C’è chi costruisce da zero per rivendere, chi acquista per poi ristrutturare e rivendere e chi acquista per poi crearsi una rendita mensile mettendo in affitto le seconde case.

Ma come si affitta un appartamento? In questo articolo ci rivolgiamo soprattutto ai proprietari di seconde case che hanno intenzione di crearsi un’entrata finanziaria sfruttando le loro proprietà.

Che si tratti di un immobile che fa parte di un’eredità familiare o che sia stato comprato con lo scopo di locarlo, prima di affittare casa  è fondamentale conoscere bene la normativa e la legge che regolano il mondo dell’affitto per non incorrere in pesanti sanzioni.

Come affittare un appartamento

Una volta che l’immobile è reso agibile e dotato di tutti i comfort che possono renderlo affittabile a un buon importo, è arrivato il momento di domandarsi “come affittare casa”? Prima di tutto bisogna considerare alcuni aspetti:

  • Il prezzo di affitto non corrisponde a un tuo reale guadagno: bisogna infatti considerare le tasse sulla locazione: mettere in affitto non significa guadagnare il 100% del canone.
  • Come affittare un appartamento da soli: se non ci si vuole rivolgere a professionisti, bisogna considerare anche tutti gli adempimenti burocratici che sono previsti dalla legge;
  • Scegliere il tipo di contratto di locazione che meglio si adatta alle proprie necessità, nonché alla posizione in cui si trova l’immobile e al mercato di riferimento.
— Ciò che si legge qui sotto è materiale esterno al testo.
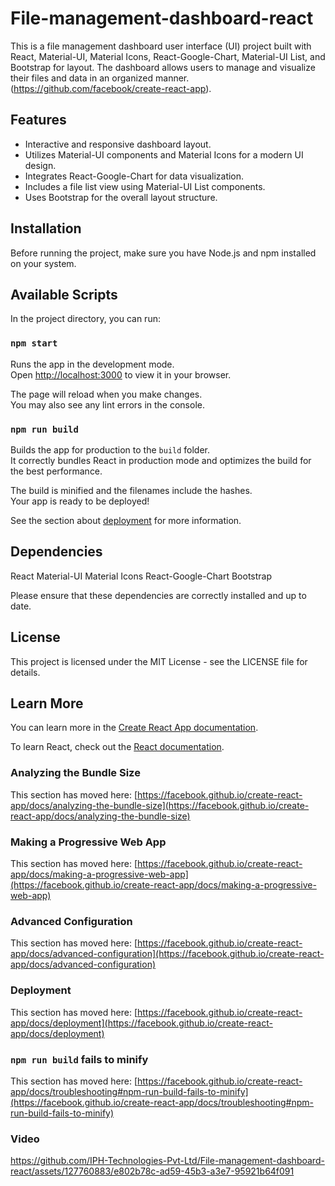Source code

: # File-management-dashboard-react

This is a file management dashboard user interface (UI) project built with React, Material-UI, Material Icons, React-Google-Chart, Material-UI List, and Bootstrap for layout. The dashboard allows users to manage and visualize their files and data in an organized manner.(https://github.com/facebook/create-react-app).

## Features

- Interactive and responsive dashboard layout.
- Utilizes Material-UI components and Material Icons for a modern UI design.
- Integrates React-Google-Chart for data visualization.
- Includes a file list view using Material-UI List components.
- Uses Bootstrap for the overall layout structure.

## Installation

Before running the project, make sure you have Node.js and npm installed on your system.


## Available Scripts

In the project directory, you can run:

### `npm start`

Runs the app in the development mode.\
Open [http://localhost:3000](http://localhost:3000) to view it in your browser.

The page will reload when you make changes.\
You may also see any lint errors in the console.


### `npm run build`

Builds the app for production to the `build` folder.\
It correctly bundles React in production mode and optimizes the build for the best performance.

The build is minified and the filenames include the hashes.\
Your app is ready to be deployed!

See the section about [deployment](https://facebook.github.io/create-react-app/docs/deployment) for more information.


## Dependencies

React
Material-UI
Material Icons
React-Google-Chart
Bootstrap

Please ensure that these dependencies are correctly installed and up to date.

## License

This project is licensed under the MIT License - see the LICENSE file for details.


## Learn More

You can learn more in the [Create React App documentation](https://facebook.github.io/create-react-app/docs/getting-started).

To learn React, check out the [React documentation](https://reactjs.org/).



### Analyzing the Bundle Size

This section has moved here: [https://facebook.github.io/create-react-app/docs/analyzing-the-bundle-size](https://facebook.github.io/create-react-app/docs/analyzing-the-bundle-size)

### Making a Progressive Web App

This section has moved here: [https://facebook.github.io/create-react-app/docs/making-a-progressive-web-app](https://facebook.github.io/create-react-app/docs/making-a-progressive-web-app)

### Advanced Configuration

This section has moved here: [https://facebook.github.io/create-react-app/docs/advanced-configuration](https://facebook.github.io/create-react-app/docs/advanced-configuration)

### Deployment

This section has moved here: [https://facebook.github.io/create-react-app/docs/deployment](https://facebook.github.io/create-react-app/docs/deployment)

### `npm run build` fails to minify

This section has moved here: [https://facebook.github.io/create-react-app/docs/troubleshooting#npm-run-build-fails-to-minify](https://facebook.github.io/create-react-app/docs/troubleshooting#npm-run-build-fails-to-minify)

### Video

https://github.com/IPH-Technologies-Pvt-Ltd/File-management-dashboard-react/assets/127760883/e802b78c-ad59-45b3-a3e7-95921b64f091

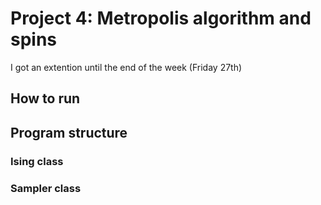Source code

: # Project 4: Metropolis algorithm and spins
I got an extention until the end of the week (Friday 27th)

## How to run

## Program structure
### Ising class
### Sampler class
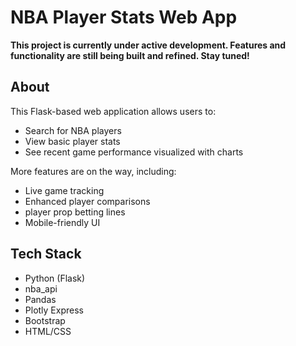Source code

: # NBA Player Stats Web App

**This project is currently under active development. Features and functionality are still being built and refined. Stay tuned!**

## About

This Flask-based web application allows users to:

- Search for NBA players
- View basic player stats
- See recent game performance visualized with charts

More features are on the way, including:

- Live game tracking
- Enhanced player comparisons
- player prop betting lines
- Mobile-friendly UI

## Tech Stack

- Python (Flask)
- nba_api
- Pandas
- Plotly Express
- Bootstrap
- HTML/CSS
Inoltre, prima di mettere in affitto una casa, bisogna assicurarsi che:

  • Gli impianti (idraulico ed elettrico) siano a norma: l’APE (attestato di prestazione energetica) è obbligatorio.
  • L’appartamento deve essere libero di ipoteche e pignoramenti.

Contratto per affittare casa

Come affittare casa? Il contratto d’affitto può rientrare in una delle seguenti casistiche:

  • contratto d’affitto 4 + 4 a canone libero;
  • contratto d’affitto 3 + 2 a canone concordato, senza o con cedolare secca;
  • contratto d’affitto transitorio stipulato con studenti o lavoratori in trasferta;
  • contratto di locazione a uso foresteria.
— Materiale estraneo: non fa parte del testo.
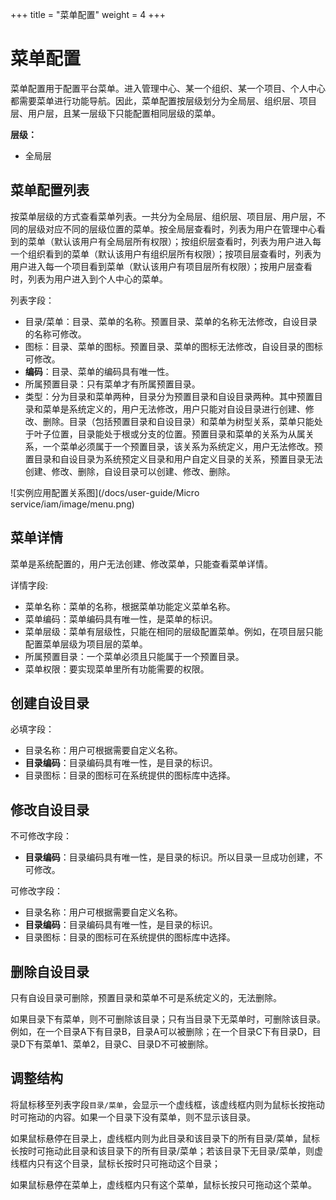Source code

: ﻿+++
title = "菜单配置"
weight = 4
+++

# 菜单配置

菜单配置用于配置平台菜单。进入管理中心、某一个组织、某一个项目、个人中心都需要菜单进行功能导航。因此，菜单配置按层级划分为全局层、组织层、项目层、用户层，且某一层级下只能配置相同层级的菜单。

**层级：**

- 全局层

<h2 id="1">菜单配置列表</h2>

按菜单层级的方式查看菜单列表。一共分为全局层、组织层、项目层、用户层，不同的层级对应不同的层级位置的菜单。按全局层查看时，列表为用户在管理中心看到的菜单（默认该用户有全局层所有权限）；按组织层查看时，列表为用户进入每一个组织看到的菜单（默认该用户有组织层所有权限）；按项目层查看时，列表为用户进入每一个项目看到菜单（默认该用户有项目层所有权限）；按用户层查看时，列表为用户进入到个人中心的菜单。

列表字段：

- 目录/菜单：目录、菜单的名称。预置目录、菜单的名称无法修改，自设目录的名称可修改。
- 图标：目录、菜单的图标。预置目录、菜单的图标无法修改，自设目录的图标可修改。
- **编码**：目录、菜单的编码具有唯一性。
- 所属预置目录：只有菜单才有所属预置目录。
- 类型：分为目录和菜单两种，目录分为预置目录和自设目录两种。其中预置目录和菜单是系统定义的，用户无法修改，用户只能对自设目录进行创建、修改、删除。目录（包括预置目录和自设目录）和菜单为树型关系，菜单只能处于叶子位置，目录能处于根或分支的位置。预置目录和菜单的关系为从属关系，一个菜单必须属于一个预置目录，该关系为系统定义，用户无法修改。预置目录和自设目录为系统预定义目录和用户自定义目录的关系，预置目录无法创建、修改、删除，自设目录可以创建、修改、删除。

![实例应用配置关系图](/docs/user-guide/Micro service/iam/image/menu.png)

<h2 id="2">菜单详情</h2>

菜单是系统配置的，用户无法创建、修改菜单，只能查看菜单详情。

详情字段:

- 菜单名称：菜单的名称，根据菜单功能定义菜单名称。
- 菜单编码：菜单编码具有唯一性，是菜单的标识。
- 菜单层级：菜单有层级性，只能在相同的层级配置菜单。例如，在项目层只能配置菜单层级为项目层的菜单。
- 所属预置目录：一个菜单必须且只能属于一个预置目录。
- 菜单权限：要实现菜单里所有功能需要的权限。


<h2 id="3">创建自设目录</h2>

必填字段：

- 目录名称：用户可根据需要自定义名称。
- **目录编码**：目录编码具有唯一性，是目录的标识。
- 目录图标：目录的图标可在系统提供的图标库中选择。

<h2 id="4">修改自设目录</h2>

不可修改字段：

- **目录编码**：目录编码具有唯一性，是目录的标识。所以目录一旦成功创建，不可修改。

可修改字段：

- 目录名称：用户可根据需要自定义名称。
- **目录编码**：目录编码具有唯一性，是目录的标识。
- 目录图标：目录的图标可在系统提供的图标库中选择。

<h2 id="5">删除自设目录</h2>

只有自设目录可删除，预置目录和菜单不可是系统定义的，无法删除。

如果目录下有菜单，则不可删除该目录；只有当目录下无菜单时，可删除该目录。例如，在一个目录A下有目录B，目录A可以被删除；在一个目录C下有目录D，目录D下有菜单1、菜单2，目录C、目录D不可被删除。

<h2 id="6">调整结构</h2>

将鼠标移至列表字段`目录/菜单`，会显示一个虚线框，该虚线框内则为鼠标长按拖动时可拖动的内容。如果一个目录下没有菜单，则不显示该目录。

如果鼠标悬停在目录上，虚线框内则为此目录和该目录下的所有目录/菜单，鼠标长按时可拖动此目录和该目录下的所有目录/菜单；若该目录下无目录/菜单，则虚线框内只有这个目录，鼠标长按时只可拖动这个目录；

如果鼠标悬停在菜单上，虚线框内只有这个菜单，鼠标长按只可拖动这个菜单。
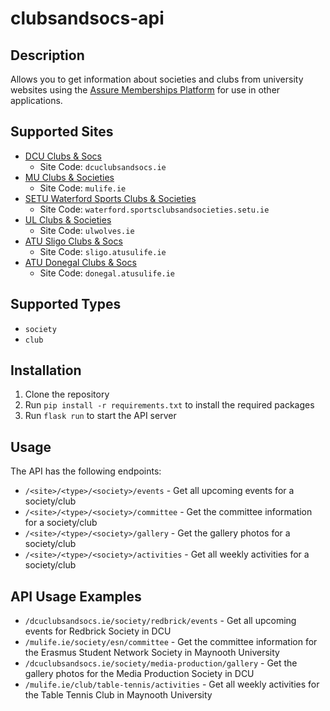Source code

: # clubsandsocs-api

## Description

Allows you to get information about societies and clubs from university websites using the [Assure Memberships Platform](https://assurememberships.com) for use in other applications.

## Supported Sites

- [DCU Clubs & Socs](https://dcuclubsandsocs.ie)
  - Site Code: `dcuclubsandsocs.ie`
- [MU Clubs & Societies](https://mulife.ie/)
  - Site Code: `mulife.ie`
- [SETU Waterford Sports Clubs & Societies](https://waterford.sportsclubsandsocieties.setu.ie/)
  - Site Code: `waterford.sportsclubsandsocieties.setu.ie`
- [UL Clubs & Societies](https://ulwolves.ie/)
  - Site Code: `ulwolves.ie`
- [ATU Sligo Clubs & Socs](https://sligo.atusulife.ie/)
  - Site Code: `sligo.atusulife.ie`
- [ATU Donegal Clubs & Socs](https://donegal.atusulife.ie/)
  - Site Code: `donegal.atusulife.ie`
  
## Supported Types

- `society`
- `club`

## Installation

1. Clone the repository
2. Run `pip install -r requirements.txt` to install the required packages
3. Run `flask run` to start the API server

## Usage

The API has the following endpoints:

- `/<site>/<type>/<society>/events` - Get all upcoming events for a society/club
- `/<site>/<type>/<society>/committee` - Get the committee information for a society/club
- `/<site>/<type>/<society>/gallery` - Get the gallery photos for a society/club
- `/<site>/<type>/<society>/activities` - Get all weekly activities for a society/club

## API Usage Examples

- `/dcuclubsandsocs.ie/society/redbrick/events` - Get all upcoming events for Redbrick Society in DCU
- `/mulife.ie/society/esn/committee` - Get the committee information for the Erasmus Student Network Society in Maynooth University
- `/dcuclubsandsocs.ie/society/media-production/gallery` - Get the gallery photos for the Media Production Society in DCU
- `/mulife.ie/club/table-tennis/activities` - Get all weekly activities for the Table Tennis Club in Maynooth University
È opportuno ricordare che ogni contratto per affittare casa deve essere successivamente registrato dal proprietario dell’immobile in affitto presso l’Agenzia delle Entrate entro 30 giorni dalla stipula del contratto stesso.

Quanto costa affittare un appartamento?

Al di là degli adempimenti burocratici è opportuno tenere presente che affittare un appartamento comporta anche dei costi che la proprietà deve sostenere e che vengono sottratti dal canone che viene corrisposto dagli affittuari. Tra le spese da corrispondere ci sono:

  • Imposta di bollo: l’importo si aggira intorno ai 16€ ogni 100 righe di contratto (cioè 4 pagine)
  • Imposta di registro: pari al 2% del canone annuo del contratto di affitto. Questa imposta viene suddivisa equamente tra l’affittuario e l’inquilino.

Inoltre è opportuno conoscere cosa significhi cedolare secca: con questo termine si intende – come indicato sul sito della Agenzia delle Entrate “un regime facoltativo, che si sostanzia nel pagamento di un’imposta sostitutiva dell’Irpef e delle addizionali (per la parte derivante dal reddito dell’immobile). In più, per i contratti sotto cedolare secca non andranno pagate l’imposta di registro e l’imposta di bollo, ordinariamente dovute per registrazioni, risoluzioni e proroghe dei contratti di locazione. La cedolare secca non sostituisce l’imposta di registro per la cessione del contratto di locazione.